** What is expected **
With both ends included, repeat exactly the lines of the entries below from the one containing "- IP address: 10.0.3.150" down to the one containing "- For P1B (without the Fast485Driver)", and no others.

** Data **
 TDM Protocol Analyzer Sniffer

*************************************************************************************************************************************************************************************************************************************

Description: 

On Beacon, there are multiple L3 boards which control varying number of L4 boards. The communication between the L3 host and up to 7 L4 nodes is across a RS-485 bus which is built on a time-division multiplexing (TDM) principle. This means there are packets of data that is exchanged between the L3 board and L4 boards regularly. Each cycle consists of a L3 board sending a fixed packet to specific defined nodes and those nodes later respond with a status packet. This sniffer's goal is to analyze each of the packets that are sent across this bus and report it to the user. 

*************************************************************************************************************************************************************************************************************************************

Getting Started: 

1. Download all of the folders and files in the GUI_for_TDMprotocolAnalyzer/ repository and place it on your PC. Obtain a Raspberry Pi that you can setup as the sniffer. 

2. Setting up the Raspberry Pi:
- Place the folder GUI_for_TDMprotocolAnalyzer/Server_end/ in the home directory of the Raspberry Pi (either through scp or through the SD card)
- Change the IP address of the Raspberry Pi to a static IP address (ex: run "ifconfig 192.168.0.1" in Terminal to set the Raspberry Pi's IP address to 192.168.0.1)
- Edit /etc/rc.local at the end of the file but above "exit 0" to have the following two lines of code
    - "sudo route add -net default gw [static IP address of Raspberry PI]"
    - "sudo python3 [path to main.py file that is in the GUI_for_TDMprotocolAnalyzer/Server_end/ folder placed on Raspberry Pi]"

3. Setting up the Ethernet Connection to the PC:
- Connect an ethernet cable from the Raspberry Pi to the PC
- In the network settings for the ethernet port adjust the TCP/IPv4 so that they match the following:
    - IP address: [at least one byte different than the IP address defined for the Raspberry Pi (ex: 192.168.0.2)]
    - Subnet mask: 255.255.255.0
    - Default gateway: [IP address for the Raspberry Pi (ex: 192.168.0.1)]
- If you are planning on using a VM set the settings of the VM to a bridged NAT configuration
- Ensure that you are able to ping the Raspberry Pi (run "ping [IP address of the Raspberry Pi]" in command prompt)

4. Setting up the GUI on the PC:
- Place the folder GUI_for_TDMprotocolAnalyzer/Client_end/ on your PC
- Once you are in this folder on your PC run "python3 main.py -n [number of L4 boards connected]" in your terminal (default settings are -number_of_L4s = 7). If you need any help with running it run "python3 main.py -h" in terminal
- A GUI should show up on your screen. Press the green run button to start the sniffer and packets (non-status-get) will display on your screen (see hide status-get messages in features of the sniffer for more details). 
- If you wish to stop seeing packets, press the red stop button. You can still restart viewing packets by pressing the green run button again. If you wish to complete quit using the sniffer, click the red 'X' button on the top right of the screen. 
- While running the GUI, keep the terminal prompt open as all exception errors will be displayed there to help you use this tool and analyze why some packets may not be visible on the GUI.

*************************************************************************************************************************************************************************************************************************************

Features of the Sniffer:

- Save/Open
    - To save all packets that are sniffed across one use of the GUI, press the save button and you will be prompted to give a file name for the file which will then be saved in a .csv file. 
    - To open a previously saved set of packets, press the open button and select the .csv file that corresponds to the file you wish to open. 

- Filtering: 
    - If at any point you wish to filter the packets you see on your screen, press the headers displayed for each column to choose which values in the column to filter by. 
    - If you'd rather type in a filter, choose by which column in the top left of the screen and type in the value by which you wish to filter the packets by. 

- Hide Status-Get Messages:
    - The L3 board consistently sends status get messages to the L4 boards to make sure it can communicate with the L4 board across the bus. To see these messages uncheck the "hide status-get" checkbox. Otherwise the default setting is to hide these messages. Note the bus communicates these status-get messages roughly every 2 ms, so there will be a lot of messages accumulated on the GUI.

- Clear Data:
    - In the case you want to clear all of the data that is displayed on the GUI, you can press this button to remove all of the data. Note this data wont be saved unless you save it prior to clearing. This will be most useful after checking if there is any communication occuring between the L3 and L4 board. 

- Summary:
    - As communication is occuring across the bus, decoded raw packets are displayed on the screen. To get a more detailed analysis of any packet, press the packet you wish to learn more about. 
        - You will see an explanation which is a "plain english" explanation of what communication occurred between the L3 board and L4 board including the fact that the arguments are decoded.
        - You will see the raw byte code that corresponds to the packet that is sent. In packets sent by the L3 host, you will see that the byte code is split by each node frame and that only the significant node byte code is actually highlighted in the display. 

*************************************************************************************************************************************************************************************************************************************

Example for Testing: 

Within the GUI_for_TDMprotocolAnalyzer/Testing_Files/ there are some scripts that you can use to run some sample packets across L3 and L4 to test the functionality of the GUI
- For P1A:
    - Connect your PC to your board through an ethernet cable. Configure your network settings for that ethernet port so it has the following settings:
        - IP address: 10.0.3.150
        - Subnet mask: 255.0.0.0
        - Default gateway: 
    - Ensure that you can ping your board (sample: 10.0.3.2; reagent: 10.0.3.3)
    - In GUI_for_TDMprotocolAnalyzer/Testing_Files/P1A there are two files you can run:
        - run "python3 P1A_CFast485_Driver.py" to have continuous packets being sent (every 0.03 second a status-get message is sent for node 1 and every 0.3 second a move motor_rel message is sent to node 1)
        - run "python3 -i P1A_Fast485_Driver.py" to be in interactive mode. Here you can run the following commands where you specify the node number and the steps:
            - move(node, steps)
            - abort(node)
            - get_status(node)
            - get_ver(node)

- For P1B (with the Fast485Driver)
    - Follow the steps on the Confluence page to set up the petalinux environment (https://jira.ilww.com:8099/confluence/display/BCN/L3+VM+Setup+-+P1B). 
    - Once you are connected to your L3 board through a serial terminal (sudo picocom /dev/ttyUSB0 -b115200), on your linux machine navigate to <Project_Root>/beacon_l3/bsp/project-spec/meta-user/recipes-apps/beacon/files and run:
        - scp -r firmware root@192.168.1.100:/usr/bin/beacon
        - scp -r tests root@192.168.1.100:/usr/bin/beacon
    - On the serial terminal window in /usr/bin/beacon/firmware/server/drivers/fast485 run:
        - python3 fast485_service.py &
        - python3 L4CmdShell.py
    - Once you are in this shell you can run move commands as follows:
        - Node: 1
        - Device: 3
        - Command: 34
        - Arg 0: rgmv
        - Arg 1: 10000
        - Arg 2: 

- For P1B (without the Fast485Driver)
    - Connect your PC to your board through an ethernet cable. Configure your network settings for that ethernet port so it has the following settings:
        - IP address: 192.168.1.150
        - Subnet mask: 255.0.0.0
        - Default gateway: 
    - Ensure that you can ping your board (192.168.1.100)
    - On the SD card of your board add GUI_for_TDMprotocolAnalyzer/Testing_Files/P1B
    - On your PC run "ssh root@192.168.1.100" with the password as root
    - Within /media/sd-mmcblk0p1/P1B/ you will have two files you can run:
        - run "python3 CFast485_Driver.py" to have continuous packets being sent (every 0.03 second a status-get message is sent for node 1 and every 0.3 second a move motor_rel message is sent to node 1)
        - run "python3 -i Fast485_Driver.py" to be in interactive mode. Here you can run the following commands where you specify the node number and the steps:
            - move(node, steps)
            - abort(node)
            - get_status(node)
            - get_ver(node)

** Output of the exercise **
        - IP address: 10.0.3.150
        - Subnet mask: 255.0.0.0
        - Default gateway: 
    - Ensure that you can ping your board (sample: 10.0.3.2; reagent: 10.0.3.3)
    - In GUI_for_TDMprotocolAnalyzer/Testing_Files/P1A there are two files you can run:
        - run "python3 P1A_CFast485_Driver.py" to have continuous packets being sent (every 0.03 second a status-get message is sent for node 1 and every 0.3 second a move motor_rel message is sent to node 1)
        - run "python3 -i P1A_Fast485_Driver.py" to be in interactive mode. Here you can run the following commands where you specify the node number and the steps:
            - move(node, steps)
            - abort(node)
            - get_status(node)
            - get_ver(node)

- For P1B (with the Fast485Driver)
    - Follow the steps on the Confluence page to set up the petalinux environment (https://jira.ilww.com:8099/confluence/display/BCN/L3+VM+Setup+-+P1B). 
    - Once you are connected to your L3 board through a serial terminal (sudo picocom /dev/ttyUSB0 -b115200), on your linux machine navigate to <Project_Root>/beacon_l3/bsp/project-spec/meta-user/recipes-apps/beacon/files and run:
        - scp -r firmware root@192.168.1.100:/usr/bin/beacon
        - scp -r tests root@192.168.1.100:/usr/bin/beacon
    - On the serial terminal window in /usr/bin/beacon/firmware/server/drivers/fast485 run:
        - python3 fast485_service.py &
        - python3 L4CmdShell.py
    - Once you are in this shell you can run move commands as follows:
        - Node: 1
        - Device: 3
        - Command: 34
        - Arg 0: rgmv
        - Arg 1: 10000
        - Arg 2: 

- For P1B (without the Fast485Driver)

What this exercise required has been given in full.